Foi na tarde de 18 de fevereiro que ela reapareceu.
BENGHAZI – No momento exato em que as manifestações pacíficas por reformas democráticas, duramente reprimidas, ganhavam a feição de levante armado, os benghazis pareciam precisar de um símbolo para fazer a passagem do protesto para o enfrentamento aberto – do qual sabiam não haver volta. Foi isso que passou a representar a bandeira da independência de 1951, banida e substituída pela verde de Muamar Kadafi.
Ninguém sabe exatamente de quem foi a ideia, que instantaneamente se tornou a ideia de todos.
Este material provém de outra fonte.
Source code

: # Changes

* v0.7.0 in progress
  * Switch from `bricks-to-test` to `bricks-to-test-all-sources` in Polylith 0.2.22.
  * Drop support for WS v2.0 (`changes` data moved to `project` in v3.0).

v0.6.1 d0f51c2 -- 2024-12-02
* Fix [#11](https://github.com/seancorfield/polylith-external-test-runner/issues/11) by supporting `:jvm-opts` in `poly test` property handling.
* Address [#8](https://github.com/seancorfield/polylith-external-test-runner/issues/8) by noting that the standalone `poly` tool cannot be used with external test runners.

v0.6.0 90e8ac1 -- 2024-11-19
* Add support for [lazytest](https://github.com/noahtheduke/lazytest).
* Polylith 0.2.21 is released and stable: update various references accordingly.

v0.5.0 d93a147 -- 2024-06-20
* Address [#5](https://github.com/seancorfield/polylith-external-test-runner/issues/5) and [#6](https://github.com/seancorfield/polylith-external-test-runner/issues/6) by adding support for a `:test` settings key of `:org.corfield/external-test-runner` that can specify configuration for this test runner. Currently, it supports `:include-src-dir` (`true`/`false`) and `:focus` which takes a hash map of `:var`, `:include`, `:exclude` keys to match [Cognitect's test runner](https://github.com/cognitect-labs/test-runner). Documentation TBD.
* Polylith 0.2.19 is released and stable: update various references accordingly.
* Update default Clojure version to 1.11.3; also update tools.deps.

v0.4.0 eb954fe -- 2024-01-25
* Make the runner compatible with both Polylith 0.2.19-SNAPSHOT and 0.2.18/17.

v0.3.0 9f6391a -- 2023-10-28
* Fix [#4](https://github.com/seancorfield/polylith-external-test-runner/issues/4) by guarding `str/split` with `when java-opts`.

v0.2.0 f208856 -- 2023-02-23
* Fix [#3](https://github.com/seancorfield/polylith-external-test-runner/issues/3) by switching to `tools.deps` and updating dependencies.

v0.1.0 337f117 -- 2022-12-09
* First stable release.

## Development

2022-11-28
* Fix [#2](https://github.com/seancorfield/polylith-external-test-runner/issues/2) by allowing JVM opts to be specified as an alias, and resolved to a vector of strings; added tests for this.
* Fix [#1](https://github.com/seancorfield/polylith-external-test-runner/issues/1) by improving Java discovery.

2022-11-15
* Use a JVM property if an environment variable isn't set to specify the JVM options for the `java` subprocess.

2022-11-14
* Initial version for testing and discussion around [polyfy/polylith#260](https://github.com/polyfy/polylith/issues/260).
Várias confecções e costureiros, assim como pessoas comuns, começaram imediatamente a fazer as bandeiras, que se espalharam pelo leste do país. Hoje, ela está nos uniformes dos guardas mirins de trânsito, nas telas dos celulares e dos computadores, em colantes e broches, nos carros, nas casas e nas trincheiras de areia do deserto. Até os milicianos dos Lejan Thowria, os comitês revolucionários leais a Kadafi, a adotaram, só que trocando a posição da faixa verde e a da preta, como código para se identificar entre si, quando despertaram de suas células adormecidas, durante a invasão de Benghazi, dia 19.
Ao assumir o poder por meio de um golpe militar que destronou o rei Idris Sanussi, em 1969, Kadafi procurou eliminar os símbolos da monarquia e reescrever a história segundo a sua óptica. Sem consultar a família, destruiu o mausoléu do herói da independência Omar al-Mokhtar em Benghazi, exumou seu corpo e o transferiu para Soluk, 50 km ao sul, onde ele foi enforcado pelos colonizadores italianos em 1931. Mudou o calendário, renomeando os meses e passando a contar os anos a partir da morte de Maomé, e não mais da sua fuga de Meca para Medina, para tentar diminuir a importância da Arábia Saudita, sua rival regional, aonde os peregrinos acorrem na Hégira.
E criou uma nova bandeira, totalmente verde.
A cor tornou-se uma obsessão do ditador. Por lei, todas as portas de lojas da Líbia têm de ser obrigatoriamente verdes. E objeto do ódio dos opositores, que a usam para limpar solas de sapatos, cortam em tiras com facas e queimam, em atos de catarse.
As cores da bandeira da independência agora adotada na faixa de mil quilômetros controlada pelos rebeldes, entre a fronteira com o Egito e o complexo petrolífero de Ras Lanuf, simbolizam sentimentos da época da independência, plenamente aplicáveis a esta “revolução”: o vermelho representa o sangue dos “mártires”; o preto, o luto pela sua morte; o verde, a esperança de dias melhores. O crescente, no centro, é o símbolo do Islã. Na versão anterior, era acompanhado de três estrelas, representando três províncias em que a Líbia se dividia; agora, vem com apenas uma estrela, que significa a união do país. “Não é a bandeira do rei Idris”, diz Mustafa Gheriani, de 54 anos, porta-voz do Conselho Provisório Líbio. “É a bandeira da Líbia. Crescemos vendo-a como a nossa bandeira.”